FIG. 2(d) is an exemplary architectural diagram of the communication controller 44. The referring figure describes a communication control system that functions as a sub class event of the main controller to sense and authenticate the presence of the client or main ICWS devices. The communication adapter is connected to “Connector III” 91. The Detector Adapter 88 continuously scans via several sensor beacons 89 for the presence of other ICWS's in the immediate vicinity. As soon as the sensor beacon 89 detects the presence of another ICWS the signal processor 81 initiates the communication channel. The ROM 82 is provided to load the application in case the communication controller is installed independently. The transreceiver adapter 83 in conjunction with signal adapter 84 keeps the communication channel live until the proper termination sequence is executed. The signal emitter 85 and signal receiver 86 are connected to the signal adapter 84 to provide an enhanced bandwidth. The signal regulator maintains the quality of the transmission. Based on the information acquired the Alert sensor 90 provides a visual and audio alert message depending on defined scenarios or detection of another ICWS.

FIG. 3 is an exemplary architectural diagram of the client component of ICWS. The three major components are assembled together to make one combined functioning device.

The embodiment describes a client control device that functions as an onboard controller for various sub-functions, including the control of the handheld device used by a stationary or movable object. A microprocessor 101 is provided and interconnected to various other components via a system bus 100. An application program 115 running on the microprocessor 101 provides control and may be used to coordinate the functions of the various components of the control system.
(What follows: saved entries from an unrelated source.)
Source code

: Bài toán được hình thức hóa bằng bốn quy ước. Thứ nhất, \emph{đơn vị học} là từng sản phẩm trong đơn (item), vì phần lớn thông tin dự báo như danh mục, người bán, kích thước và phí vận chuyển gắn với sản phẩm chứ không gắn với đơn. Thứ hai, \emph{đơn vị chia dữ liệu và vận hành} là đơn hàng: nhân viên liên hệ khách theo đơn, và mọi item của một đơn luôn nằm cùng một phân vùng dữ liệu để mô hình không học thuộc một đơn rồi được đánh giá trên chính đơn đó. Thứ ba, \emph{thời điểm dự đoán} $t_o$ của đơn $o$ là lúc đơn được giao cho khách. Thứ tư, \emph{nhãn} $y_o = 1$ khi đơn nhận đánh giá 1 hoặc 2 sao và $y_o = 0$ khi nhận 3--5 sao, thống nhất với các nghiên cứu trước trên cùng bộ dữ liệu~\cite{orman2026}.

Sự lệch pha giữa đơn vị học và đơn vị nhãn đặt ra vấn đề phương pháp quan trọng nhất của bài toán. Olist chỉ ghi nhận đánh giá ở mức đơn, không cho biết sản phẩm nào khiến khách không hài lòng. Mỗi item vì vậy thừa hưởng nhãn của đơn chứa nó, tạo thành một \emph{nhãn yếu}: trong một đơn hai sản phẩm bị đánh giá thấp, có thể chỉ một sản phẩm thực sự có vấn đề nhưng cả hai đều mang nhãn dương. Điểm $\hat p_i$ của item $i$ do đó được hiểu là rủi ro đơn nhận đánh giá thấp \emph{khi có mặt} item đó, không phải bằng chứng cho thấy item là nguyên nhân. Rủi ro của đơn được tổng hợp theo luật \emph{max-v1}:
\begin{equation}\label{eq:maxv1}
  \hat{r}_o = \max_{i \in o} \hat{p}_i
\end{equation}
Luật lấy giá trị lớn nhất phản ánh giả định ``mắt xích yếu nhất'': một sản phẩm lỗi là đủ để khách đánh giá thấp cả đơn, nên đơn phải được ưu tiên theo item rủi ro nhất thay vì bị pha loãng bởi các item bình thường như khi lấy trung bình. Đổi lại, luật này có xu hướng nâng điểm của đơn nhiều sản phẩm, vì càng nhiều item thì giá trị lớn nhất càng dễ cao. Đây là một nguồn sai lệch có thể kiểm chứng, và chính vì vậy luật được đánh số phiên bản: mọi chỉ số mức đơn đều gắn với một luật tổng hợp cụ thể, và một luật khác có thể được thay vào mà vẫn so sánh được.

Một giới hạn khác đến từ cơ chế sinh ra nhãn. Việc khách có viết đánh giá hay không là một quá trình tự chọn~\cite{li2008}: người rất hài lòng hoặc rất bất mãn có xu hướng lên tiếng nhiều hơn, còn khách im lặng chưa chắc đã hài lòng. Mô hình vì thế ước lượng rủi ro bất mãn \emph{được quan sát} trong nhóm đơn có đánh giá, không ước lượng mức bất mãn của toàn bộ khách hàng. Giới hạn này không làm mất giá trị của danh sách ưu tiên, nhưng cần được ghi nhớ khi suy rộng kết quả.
The application program 115 is stored in data storage 103. Various application programs for monitoring and control of different functions are stored in read only memory 104. Such stored application programs may be moved in and out of RAM 102 to be executed and to perform their respective functions.

An Output adapter 112 is provided for external connectivity to any other application e.g. CD player, Portable Video player, Cell Phone, PDA, etc. . . . The power adapter 113 is provided with a universal connectivity connector 114 which can be easily interfaced with the main power supply or any type of auxiliary device e.g. battery, solar panel or any other third party device. It can have its own redundant power supply in case the main power supply fails or is intentionally disabled.

A location visualiser unit 108 is provided and interconnected to other components via a system bus 100. A location visualiser 108 provides the spatial relationship with other ICWS devices. The visual interface 108 feeds the data to the onboard display panel 110 via display adapter 109.

The sensor beacon 105 continuously scans for the presence of other ICWS devices within immediate vicinity. As soon as the sensor beacon 105 detects the presence of another ICWS, the beam emitter 106 and beam receiver 107 communicate the data and maintain the quality of the transmission. Based on the information acquired the Alert sensor 111 provides a visual and audio alert message.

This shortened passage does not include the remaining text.